WHAT YOU HAVE TO DO — From the records below, give the number of lines that contain the string "Références", without any other text.

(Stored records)
▼▼▼
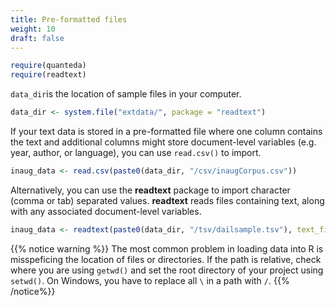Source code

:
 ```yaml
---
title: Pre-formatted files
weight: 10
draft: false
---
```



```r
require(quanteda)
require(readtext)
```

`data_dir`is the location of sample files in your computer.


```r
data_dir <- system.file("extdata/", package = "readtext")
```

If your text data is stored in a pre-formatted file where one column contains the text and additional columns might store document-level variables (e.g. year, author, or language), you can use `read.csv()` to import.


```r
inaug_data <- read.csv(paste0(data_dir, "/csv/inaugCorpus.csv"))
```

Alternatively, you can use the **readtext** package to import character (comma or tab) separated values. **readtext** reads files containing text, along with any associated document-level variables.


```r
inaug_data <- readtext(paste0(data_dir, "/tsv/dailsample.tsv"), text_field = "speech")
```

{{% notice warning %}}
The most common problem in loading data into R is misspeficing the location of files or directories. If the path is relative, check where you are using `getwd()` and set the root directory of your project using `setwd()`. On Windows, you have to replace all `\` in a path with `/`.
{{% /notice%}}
▲▲▲
▼▼▼
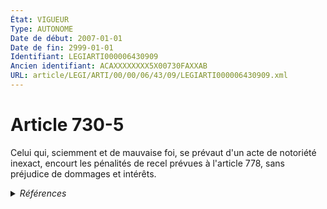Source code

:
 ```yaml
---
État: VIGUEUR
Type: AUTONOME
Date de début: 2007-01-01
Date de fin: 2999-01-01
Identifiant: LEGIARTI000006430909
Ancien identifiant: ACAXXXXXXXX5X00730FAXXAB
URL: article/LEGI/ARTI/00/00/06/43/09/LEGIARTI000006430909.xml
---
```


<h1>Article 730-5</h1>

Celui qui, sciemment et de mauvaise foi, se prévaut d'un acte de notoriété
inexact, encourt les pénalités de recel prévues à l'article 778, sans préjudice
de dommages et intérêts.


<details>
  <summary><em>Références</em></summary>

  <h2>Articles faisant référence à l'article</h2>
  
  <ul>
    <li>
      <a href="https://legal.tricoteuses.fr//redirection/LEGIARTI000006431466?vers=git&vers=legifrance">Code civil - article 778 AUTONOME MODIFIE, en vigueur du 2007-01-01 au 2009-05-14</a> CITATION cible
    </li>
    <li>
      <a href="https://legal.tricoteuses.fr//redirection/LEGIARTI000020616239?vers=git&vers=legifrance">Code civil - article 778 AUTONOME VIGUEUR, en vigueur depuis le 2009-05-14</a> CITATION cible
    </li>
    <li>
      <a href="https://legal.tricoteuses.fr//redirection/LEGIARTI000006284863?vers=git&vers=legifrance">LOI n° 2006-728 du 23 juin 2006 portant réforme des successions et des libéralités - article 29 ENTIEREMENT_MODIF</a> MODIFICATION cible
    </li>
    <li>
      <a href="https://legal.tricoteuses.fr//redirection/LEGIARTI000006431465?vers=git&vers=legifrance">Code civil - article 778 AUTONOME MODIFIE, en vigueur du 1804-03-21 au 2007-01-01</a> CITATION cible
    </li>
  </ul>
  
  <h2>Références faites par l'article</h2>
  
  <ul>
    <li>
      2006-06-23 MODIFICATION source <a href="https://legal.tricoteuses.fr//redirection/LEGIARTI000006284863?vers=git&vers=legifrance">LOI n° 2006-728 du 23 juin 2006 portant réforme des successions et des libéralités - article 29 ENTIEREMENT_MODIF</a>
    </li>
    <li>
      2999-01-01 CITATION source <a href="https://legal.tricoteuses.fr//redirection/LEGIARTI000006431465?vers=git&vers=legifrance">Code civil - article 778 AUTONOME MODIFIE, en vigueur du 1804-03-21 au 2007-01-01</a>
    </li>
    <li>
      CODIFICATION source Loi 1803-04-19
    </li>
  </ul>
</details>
▲▲▲
▼▼▼
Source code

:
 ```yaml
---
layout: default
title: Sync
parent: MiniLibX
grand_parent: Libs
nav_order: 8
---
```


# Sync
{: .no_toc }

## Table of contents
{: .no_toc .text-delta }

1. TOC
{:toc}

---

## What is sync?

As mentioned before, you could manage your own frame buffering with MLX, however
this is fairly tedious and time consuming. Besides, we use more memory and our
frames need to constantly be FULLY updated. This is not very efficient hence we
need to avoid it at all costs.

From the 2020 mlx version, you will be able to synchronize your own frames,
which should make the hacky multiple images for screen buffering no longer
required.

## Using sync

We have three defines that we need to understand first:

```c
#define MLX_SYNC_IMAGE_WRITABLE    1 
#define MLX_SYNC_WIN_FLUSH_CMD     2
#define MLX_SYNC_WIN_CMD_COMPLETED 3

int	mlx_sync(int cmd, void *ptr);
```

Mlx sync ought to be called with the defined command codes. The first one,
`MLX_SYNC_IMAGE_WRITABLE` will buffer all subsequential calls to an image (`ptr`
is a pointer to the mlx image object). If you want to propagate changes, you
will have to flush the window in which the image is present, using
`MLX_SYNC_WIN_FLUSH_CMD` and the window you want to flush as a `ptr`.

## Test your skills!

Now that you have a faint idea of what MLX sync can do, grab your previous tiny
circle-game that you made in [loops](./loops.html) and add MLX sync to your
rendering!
▲▲▲
WRITTEN RESPONSE — 2